Source data:
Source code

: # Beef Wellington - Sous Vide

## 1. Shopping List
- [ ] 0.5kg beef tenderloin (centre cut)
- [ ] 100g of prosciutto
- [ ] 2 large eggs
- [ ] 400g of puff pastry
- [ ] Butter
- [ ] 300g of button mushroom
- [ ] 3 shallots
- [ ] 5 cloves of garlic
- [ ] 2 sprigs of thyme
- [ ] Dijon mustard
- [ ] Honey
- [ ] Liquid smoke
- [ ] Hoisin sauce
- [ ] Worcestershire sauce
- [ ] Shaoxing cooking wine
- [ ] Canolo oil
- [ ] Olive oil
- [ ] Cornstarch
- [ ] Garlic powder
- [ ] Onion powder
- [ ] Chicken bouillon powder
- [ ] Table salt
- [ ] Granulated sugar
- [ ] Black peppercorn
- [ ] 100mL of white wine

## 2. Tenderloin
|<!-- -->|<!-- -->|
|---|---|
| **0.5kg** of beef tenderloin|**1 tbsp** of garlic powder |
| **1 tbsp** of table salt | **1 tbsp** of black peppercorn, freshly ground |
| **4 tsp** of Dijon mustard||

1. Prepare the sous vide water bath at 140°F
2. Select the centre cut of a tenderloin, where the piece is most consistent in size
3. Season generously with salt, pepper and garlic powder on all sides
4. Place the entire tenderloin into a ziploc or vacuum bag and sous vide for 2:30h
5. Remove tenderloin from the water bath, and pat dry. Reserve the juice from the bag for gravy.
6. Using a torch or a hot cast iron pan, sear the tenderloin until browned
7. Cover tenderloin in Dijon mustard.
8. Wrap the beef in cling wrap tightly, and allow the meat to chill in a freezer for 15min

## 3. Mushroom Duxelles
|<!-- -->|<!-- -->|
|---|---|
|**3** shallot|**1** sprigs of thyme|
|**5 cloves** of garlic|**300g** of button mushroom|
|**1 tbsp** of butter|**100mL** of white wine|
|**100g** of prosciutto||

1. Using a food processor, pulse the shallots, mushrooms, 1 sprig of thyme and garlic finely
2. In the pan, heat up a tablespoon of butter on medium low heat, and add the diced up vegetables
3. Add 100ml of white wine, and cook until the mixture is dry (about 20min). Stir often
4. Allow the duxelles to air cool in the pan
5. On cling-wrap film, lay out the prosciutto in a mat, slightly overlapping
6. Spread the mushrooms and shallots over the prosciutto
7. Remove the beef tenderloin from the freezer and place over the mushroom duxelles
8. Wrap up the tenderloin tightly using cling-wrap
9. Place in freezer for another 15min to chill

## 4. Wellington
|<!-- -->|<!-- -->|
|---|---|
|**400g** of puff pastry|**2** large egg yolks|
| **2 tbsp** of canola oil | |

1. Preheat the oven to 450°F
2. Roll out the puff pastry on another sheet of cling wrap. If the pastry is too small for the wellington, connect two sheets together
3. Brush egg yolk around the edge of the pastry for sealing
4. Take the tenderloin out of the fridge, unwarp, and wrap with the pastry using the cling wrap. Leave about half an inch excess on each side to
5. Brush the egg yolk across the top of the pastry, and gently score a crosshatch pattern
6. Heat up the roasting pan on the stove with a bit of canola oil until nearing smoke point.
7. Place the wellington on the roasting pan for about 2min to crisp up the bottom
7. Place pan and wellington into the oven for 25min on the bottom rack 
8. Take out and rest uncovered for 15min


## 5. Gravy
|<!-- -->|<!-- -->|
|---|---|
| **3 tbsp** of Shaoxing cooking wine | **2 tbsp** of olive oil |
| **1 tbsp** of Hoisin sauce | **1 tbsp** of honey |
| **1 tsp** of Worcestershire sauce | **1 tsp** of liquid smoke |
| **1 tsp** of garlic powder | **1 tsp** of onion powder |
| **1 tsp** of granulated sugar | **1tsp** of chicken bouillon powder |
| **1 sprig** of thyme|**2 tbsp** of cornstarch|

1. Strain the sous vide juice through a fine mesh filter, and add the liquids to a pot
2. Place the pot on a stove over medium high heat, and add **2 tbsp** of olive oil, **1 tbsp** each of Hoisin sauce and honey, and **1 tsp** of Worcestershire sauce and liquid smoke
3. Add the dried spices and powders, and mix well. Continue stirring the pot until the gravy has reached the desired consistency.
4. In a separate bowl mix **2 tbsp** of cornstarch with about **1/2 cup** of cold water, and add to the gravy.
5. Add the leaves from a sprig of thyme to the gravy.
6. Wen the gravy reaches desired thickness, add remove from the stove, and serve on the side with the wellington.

Instructions for the task:
Count the lines of the listing that contain the word "cling", and give only the number.

Final answer:
5